Data shown section start

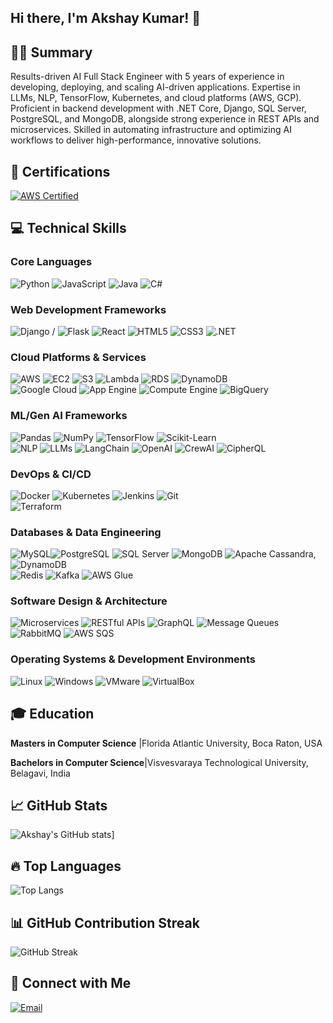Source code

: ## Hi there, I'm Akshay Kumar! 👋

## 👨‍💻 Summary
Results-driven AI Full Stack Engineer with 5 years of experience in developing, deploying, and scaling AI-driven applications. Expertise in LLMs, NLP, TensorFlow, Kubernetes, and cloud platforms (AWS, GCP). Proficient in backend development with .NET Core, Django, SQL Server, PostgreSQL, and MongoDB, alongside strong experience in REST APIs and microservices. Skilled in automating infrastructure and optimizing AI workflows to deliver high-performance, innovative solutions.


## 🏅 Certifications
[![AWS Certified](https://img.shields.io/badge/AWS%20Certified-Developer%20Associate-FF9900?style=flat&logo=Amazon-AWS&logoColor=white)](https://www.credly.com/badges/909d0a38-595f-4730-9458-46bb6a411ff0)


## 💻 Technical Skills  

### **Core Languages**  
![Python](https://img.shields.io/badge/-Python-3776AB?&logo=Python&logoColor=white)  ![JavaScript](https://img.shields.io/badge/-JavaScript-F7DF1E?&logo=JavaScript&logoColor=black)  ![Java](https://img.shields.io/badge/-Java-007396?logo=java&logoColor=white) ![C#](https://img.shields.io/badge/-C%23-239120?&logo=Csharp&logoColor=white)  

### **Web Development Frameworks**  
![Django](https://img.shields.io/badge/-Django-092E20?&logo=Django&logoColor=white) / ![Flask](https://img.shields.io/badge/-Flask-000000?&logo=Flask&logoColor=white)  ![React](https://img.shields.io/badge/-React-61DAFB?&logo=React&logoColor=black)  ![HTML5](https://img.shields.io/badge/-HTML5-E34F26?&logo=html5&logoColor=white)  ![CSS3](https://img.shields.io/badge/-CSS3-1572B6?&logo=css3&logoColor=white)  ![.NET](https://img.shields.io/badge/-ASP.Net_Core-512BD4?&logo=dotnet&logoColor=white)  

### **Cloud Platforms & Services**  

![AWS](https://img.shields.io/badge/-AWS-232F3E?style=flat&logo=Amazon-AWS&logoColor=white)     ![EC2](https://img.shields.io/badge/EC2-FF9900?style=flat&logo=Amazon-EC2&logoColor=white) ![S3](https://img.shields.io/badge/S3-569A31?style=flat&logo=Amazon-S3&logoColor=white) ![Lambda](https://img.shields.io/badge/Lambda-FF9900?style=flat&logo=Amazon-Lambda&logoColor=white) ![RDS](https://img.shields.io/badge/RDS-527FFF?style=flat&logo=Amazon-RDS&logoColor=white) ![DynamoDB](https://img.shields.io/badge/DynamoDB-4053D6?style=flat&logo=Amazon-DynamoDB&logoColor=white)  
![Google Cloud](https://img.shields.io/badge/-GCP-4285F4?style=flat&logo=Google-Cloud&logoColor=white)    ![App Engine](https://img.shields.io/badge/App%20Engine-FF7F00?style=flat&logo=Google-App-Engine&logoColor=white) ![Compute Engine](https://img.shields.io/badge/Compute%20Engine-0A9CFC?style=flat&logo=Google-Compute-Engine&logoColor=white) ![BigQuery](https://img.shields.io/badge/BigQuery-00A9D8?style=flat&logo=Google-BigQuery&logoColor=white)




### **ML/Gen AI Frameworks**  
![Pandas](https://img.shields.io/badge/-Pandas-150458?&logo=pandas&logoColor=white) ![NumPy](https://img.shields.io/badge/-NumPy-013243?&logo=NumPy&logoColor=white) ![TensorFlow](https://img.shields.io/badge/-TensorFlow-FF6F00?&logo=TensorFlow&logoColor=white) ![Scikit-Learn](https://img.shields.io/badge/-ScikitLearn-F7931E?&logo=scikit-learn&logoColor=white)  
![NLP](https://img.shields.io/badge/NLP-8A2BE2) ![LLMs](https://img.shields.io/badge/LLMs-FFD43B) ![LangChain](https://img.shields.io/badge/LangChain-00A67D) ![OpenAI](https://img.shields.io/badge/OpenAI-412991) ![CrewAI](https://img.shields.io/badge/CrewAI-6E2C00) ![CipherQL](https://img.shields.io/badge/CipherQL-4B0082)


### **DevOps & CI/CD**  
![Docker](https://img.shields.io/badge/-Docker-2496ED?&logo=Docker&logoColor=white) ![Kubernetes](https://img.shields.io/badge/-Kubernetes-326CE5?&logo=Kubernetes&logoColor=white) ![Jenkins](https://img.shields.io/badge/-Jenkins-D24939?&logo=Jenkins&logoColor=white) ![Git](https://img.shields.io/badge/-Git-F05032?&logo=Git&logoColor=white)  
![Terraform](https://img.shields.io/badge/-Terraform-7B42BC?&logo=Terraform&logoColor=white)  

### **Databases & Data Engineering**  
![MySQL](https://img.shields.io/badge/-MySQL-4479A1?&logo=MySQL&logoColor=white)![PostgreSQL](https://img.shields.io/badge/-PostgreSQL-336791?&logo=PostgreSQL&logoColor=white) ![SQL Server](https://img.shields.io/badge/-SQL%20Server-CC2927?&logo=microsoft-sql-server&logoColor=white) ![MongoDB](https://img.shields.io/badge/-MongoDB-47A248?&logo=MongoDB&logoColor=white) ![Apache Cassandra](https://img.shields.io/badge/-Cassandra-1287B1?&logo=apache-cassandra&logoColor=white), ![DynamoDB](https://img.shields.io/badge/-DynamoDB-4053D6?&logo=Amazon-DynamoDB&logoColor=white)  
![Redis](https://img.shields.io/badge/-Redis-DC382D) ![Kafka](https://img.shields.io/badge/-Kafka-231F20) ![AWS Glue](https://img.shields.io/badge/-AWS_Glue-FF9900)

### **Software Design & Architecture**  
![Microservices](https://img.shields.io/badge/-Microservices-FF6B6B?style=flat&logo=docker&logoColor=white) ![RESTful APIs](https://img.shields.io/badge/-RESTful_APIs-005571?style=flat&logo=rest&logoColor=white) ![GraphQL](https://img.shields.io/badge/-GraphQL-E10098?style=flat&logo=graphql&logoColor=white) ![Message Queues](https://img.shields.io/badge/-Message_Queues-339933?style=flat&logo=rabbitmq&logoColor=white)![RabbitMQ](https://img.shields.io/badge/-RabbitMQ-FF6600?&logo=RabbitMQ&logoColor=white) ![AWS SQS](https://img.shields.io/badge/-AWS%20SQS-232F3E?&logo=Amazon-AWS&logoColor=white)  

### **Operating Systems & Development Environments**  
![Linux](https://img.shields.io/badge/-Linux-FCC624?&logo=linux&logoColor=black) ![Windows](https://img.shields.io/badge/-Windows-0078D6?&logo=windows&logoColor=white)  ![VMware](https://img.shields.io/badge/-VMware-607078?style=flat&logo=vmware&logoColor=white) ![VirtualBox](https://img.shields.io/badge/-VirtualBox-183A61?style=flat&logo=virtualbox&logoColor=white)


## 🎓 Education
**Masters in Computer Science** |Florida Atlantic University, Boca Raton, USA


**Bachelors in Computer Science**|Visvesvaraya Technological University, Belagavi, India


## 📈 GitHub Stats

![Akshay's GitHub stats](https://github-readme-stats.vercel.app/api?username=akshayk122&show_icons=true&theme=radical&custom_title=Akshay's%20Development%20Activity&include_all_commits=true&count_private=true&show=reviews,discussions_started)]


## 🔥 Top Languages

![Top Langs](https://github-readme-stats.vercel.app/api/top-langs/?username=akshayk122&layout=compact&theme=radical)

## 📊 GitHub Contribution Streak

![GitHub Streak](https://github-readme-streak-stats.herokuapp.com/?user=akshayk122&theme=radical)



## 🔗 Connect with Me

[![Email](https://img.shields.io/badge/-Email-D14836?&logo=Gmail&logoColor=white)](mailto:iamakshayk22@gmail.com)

Data shown section end

== Work instructions ==
Output a verbatim copy of all entries above; no pictures go in it.

== Solved exercise ==
Source code

: ## Hi there, I'm Akshay Kumar! 👋

## 👨‍💻 Summary
Results-driven AI Full Stack Engineer with 5 years of experience in developing, deploying, and scaling AI-driven applications. Expertise in LLMs, NLP, TensorFlow, Kubernetes, and cloud platforms (AWS, GCP). Proficient in backend development with .NET Core, Django, SQL Server, PostgreSQL, and MongoDB, alongside strong experience in REST APIs and microservices. Skilled in automating infrastructure and optimizing AI workflows to deliver high-performance, innovative solutions.


## 🏅 Certifications
[![AWS Certified](https://img.shields.io/badge/AWS%20Certified-Developer%20Associate-FF9900?style=flat&logo=Amazon-AWS&logoColor=white)](https://www.credly.com/badges/909d0a38-595f-4730-9458-46bb6a411ff0)


## 💻 Technical Skills  

### **Core Languages**  
![Python](https://img.shields.io/badge/-Python-3776AB?&logo=Python&logoColor=white)  ![JavaScript](https://img.shields.io/badge/-JavaScript-F7DF1E?&logo=JavaScript&logoColor=black)  ![Java](https://img.shields.io/badge/-Java-007396?logo=java&logoColor=white) ![C#](https://img.shields.io/badge/-C%23-239120?&logo=Csharp&logoColor=white)  

### **Web Development Frameworks**  
![Django](https://img.shields.io/badge/-Django-092E20?&logo=Django&logoColor=white) / ![Flask](https://img.shields.io/badge/-Flask-000000?&logo=Flask&logoColor=white)  ![React](https://img.shields.io/badge/-React-61DAFB?&logo=React&logoColor=black)  ![HTML5](https://img.shields.io/badge/-HTML5-E34F26?&logo=html5&logoColor=white)  ![CSS3](https://img.shields.io/badge/-CSS3-1572B6?&logo=css3&logoColor=white)  ![.NET](https://img.shields.io/badge/-ASP.Net_Core-512BD4?&logo=dotnet&logoColor=white)  

### **Cloud Platforms & Services**  

![AWS](https://img.shields.io/badge/-AWS-232F3E?style=flat&logo=Amazon-AWS&logoColor=white)     ![EC2](https://img.shields.io/badge/EC2-FF9900?style=flat&logo=Amazon-EC2&logoColor=white) ![S3](https://img.shields.io/badge/S3-569A31?style=flat&logo=Amazon-S3&logoColor=white) ![Lambda](https://img.shields.io/badge/Lambda-FF9900?style=flat&logo=Amazon-Lambda&logoColor=white) ![RDS](https://img.shields.io/badge/RDS-527FFF?style=flat&logo=Amazon-RDS&logoColor=white) ![DynamoDB](https://img.shields.io/badge/DynamoDB-4053D6?style=flat&logo=Amazon-DynamoDB&logoColor=white)  
![Google Cloud](https://img.shields.io/badge/-GCP-4285F4?style=flat&logo=Google-Cloud&logoColor=white)    ![App Engine](https://img.shields.io/badge/App%20Engine-FF7F00?style=flat&logo=Google-App-Engine&logoColor=white) ![Compute Engine](https://img.shields.io/badge/Compute%20Engine-0A9CFC?style=flat&logo=Google-Compute-Engine&logoColor=white) ![BigQuery](https://img.shields.io/badge/BigQuery-00A9D8?style=flat&logo=Google-BigQuery&logoColor=white)




### **ML/Gen AI Frameworks**  
![Pandas](https://img.shields.io/badge/-Pandas-150458?&logo=pandas&logoColor=white) ![NumPy](https://img.shields.io/badge/-NumPy-013243?&logo=NumPy&logoColor=white) ![TensorFlow](https://img.shields.io/badge/-TensorFlow-FF6F00?&logo=TensorFlow&logoColor=white) ![Scikit-Learn](https://img.shields.io/badge/-ScikitLearn-F7931E?&logo=scikit-learn&logoColor=white)  
![NLP](https://img.shields.io/badge/NLP-8A2BE2) ![LLMs](https://img.shields.io/badge/LLMs-FFD43B) ![LangChain](https://img.shields.io/badge/LangChain-00A67D) ![OpenAI](https://img.shields.io/badge/OpenAI-412991) ![CrewAI](https://img.shields.io/badge/CrewAI-6E2C00) ![CipherQL](https://img.shields.io/badge/CipherQL-4B0082)


### **DevOps & CI/CD**  
![Docker](https://img.shields.io/badge/-Docker-2496ED?&logo=Docker&logoColor=white) ![Kubernetes](https://img.shields.io/badge/-Kubernetes-326CE5?&logo=Kubernetes&logoColor=white) ![Jenkins](https://img.shields.io/badge/-Jenkins-D24939?&logo=Jenkins&logoColor=white) ![Git](https://img.shields.io/badge/-Git-F05032?&logo=Git&logoColor=white)  
![Terraform](https://img.shields.io/badge/-Terraform-7B42BC?&logo=Terraform&logoColor=white)  

### **Databases & Data Engineering**  
![MySQL](https://img.shields.io/badge/-MySQL-4479A1?&logo=MySQL&logoColor=white)![PostgreSQL](https://img.shields.io/badge/-PostgreSQL-336791?&logo=PostgreSQL&logoColor=white) ![SQL Server](https://img.shields.io/badge/-SQL%20Server-CC2927?&logo=microsoft-sql-server&logoColor=white) ![MongoDB](https://img.shields.io/badge/-MongoDB-47A248?&logo=MongoDB&logoColor=white) ![Apache Cassandra](https://img.shields.io/badge/-Cassandra-1287B1?&logo=apache-cassandra&logoColor=white), ![DynamoDB](https://img.shields.io/badge/-DynamoDB-4053D6?&logo=Amazon-DynamoDB&logoColor=white)  
![Redis](https://img.shields.io/badge/-Redis-DC382D) ![Kafka](https://img.shields.io/badge/-Kafka-231F20) ![AWS Glue](https://img.shields.io/badge/-AWS_Glue-FF9900)

### **Software Design & Architecture**  
![Microservices](https://img.shields.io/badge/-Microservices-FF6B6B?style=flat&logo=docker&logoColor=white) ![RESTful APIs](https://img.shields.io/badge/-RESTful_APIs-005571?style=flat&logo=rest&logoColor=white) ![GraphQL](https://img.shields.io/badge/-GraphQL-E10098?style=flat&logo=graphql&logoColor=white) ![Message Queues](https://img.shields.io/badge/-Message_Queues-339933?style=flat&logo=rabbitmq&logoColor=white)![RabbitMQ](https://img.shields.io/badge/-RabbitMQ-FF6600?&logo=RabbitMQ&logoColor=white) ![AWS SQS](https://img.shields.io/badge/-AWS%20SQS-232F3E?&logo=Amazon-AWS&logoColor=white)  

### **Operating Systems & Development Environments**  
![Linux](https://img.shields.io/badge/-Linux-FCC624?&logo=linux&logoColor=black) ![Windows](https://img.shields.io/badge/-Windows-0078D6?&logo=windows&logoColor=white)  ![VMware](https://img.shields.io/badge/-VMware-607078?style=flat&logo=vmware&logoColor=white) ![VirtualBox](https://img.shields.io/badge/-VirtualBox-183A61?style=flat&logo=virtualbox&logoColor=white)


## 🎓 Education
**Masters in Computer Science** |Florida Atlantic University, Boca Raton, USA


**Bachelors in Computer Science**|Visvesvaraya Technological University, Belagavi, India


## 📈 GitHub Stats

![Akshay's GitHub stats](https://github-readme-stats.vercel.app/api?username=akshayk122&show_icons=true&theme=radical&custom_title=Akshay's%20Development%20Activity&include_all_commits=true&count_private=true&show=reviews,discussions_started)]


## 🔥 Top Languages

![Top Langs](https://github-readme-stats.vercel.app/api/top-langs/?username=akshayk122&layout=compact&theme=radical)

## 📊 GitHub Contribution Streak

![GitHub Streak](https://github-readme-streak-stats.herokuapp.com/?user=akshayk122&theme=radical)



## 🔗 Connect with Me

[![Email](https://img.shields.io/badge/-Email-D14836?&logo=Gmail&logoColor=white)](mailto:iamakshayk22@gmail.com)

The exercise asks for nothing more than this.